8. Amendment. The Board may amend this Plan at any time, provided that no amendment shall affect the rights of a Participant or Beneficiary with respect to the Participant’s vested Accrued Benefit as of the date of the amendment, nor shall any such amendment have the effect of accelerating the timing of payments under Section 6, unless this is approved by the Participant and in the case of the Participant’s death, his Beneficiary.

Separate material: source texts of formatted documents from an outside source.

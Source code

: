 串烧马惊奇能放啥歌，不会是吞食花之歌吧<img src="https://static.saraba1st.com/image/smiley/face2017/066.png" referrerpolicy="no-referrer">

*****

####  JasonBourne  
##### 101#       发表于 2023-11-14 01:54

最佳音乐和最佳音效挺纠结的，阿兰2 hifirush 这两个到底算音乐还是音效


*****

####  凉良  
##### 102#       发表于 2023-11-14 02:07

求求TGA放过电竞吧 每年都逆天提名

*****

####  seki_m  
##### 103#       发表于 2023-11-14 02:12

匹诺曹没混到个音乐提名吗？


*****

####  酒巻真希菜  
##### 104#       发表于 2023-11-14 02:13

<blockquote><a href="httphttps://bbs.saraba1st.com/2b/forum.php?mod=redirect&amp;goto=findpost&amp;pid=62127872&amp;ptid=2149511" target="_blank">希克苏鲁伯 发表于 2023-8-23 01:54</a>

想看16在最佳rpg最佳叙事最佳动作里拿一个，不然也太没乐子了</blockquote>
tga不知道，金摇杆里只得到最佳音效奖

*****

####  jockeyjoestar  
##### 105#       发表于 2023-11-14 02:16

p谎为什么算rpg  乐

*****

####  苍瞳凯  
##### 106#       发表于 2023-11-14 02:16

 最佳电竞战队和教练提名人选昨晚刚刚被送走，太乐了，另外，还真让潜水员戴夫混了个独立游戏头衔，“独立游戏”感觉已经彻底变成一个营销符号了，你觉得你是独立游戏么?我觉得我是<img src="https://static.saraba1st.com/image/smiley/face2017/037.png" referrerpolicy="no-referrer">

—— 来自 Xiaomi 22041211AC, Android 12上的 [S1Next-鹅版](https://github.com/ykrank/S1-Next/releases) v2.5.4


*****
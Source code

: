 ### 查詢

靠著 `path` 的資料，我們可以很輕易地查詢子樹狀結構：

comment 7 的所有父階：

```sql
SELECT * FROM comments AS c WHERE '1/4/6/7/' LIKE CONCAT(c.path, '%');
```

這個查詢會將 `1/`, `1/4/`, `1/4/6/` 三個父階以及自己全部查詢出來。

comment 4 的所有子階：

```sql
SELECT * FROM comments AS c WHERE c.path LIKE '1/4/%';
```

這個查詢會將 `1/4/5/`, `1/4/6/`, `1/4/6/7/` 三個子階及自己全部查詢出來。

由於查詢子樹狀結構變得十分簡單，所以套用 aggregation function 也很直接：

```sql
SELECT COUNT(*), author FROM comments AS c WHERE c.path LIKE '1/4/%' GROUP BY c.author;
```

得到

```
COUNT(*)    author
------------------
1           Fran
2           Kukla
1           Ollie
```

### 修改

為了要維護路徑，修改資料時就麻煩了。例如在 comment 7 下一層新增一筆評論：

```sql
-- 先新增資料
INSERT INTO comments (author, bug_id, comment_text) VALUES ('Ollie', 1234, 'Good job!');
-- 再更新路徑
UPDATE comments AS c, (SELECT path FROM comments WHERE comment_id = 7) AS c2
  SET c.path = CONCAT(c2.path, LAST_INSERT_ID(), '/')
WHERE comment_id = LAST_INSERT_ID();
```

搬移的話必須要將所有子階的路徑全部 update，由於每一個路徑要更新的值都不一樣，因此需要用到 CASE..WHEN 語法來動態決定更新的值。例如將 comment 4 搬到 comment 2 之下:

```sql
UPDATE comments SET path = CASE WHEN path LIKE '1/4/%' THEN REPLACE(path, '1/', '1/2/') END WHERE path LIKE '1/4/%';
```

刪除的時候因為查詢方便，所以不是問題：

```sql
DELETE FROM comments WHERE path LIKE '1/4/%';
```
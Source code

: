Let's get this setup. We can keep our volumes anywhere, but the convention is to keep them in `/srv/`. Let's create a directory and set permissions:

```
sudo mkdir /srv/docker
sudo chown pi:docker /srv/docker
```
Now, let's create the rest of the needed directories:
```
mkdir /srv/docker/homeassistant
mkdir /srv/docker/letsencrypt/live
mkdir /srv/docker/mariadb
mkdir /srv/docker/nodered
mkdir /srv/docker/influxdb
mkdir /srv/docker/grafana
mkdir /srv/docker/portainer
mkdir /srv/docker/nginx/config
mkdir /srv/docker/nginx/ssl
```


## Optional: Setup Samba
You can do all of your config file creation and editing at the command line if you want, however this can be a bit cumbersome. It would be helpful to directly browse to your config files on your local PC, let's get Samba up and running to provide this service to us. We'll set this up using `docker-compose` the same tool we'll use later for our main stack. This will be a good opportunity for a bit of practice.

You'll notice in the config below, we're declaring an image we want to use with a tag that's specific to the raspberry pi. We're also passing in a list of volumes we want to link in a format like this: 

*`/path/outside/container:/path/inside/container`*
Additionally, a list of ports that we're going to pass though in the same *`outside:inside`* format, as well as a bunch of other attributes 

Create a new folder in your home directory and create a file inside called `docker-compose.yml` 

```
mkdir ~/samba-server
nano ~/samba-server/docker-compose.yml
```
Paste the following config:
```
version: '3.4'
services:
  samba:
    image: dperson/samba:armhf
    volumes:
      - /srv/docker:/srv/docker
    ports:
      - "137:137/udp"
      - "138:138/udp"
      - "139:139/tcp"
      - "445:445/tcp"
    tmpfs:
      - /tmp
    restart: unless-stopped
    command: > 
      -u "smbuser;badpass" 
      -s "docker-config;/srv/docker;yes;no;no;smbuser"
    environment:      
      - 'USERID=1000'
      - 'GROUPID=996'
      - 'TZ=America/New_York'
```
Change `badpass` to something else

9. Arbitration. Except for injunctive relief sought to enforce an ongoing violation resulting in irreparable harm, any dispute arising hereunder shall be settled or resolved exclusively by mediation and/or arbitration conducted in accordance with the rules of the American Arbitration Association then in effect. If arbitration is used, the arbitrator shall not have the authority to modify this Agreement or to award punitive damages. The arbitration shall occur at a mutually convenient location or if none can be agreed upon, in the City of Chesapeake, Virginia. The arbitrator’s decision shall be final and enforceable by a court of competent jurisdiction.

10. General Provisions.

(a) Restrictions on Transfer. Benefits to which a Participant or Beneficiary may become entitled under this Plan are not subject in any manner to anticipation, alienation, sale, transfer, assignment, pledge, encumbrance, or charge, and any attempt to do so is void. Benefits are not subject to attachment or legal process for the debts, contracts, liabilities, engagements, or torts of a Participant or Beneficiary. This Plan does not give a Participant or Beneficiary any interest, lien, or claim against any specific asset of the Bank. Participants and their Beneficiaries have only the rights of general creditors of the Bank.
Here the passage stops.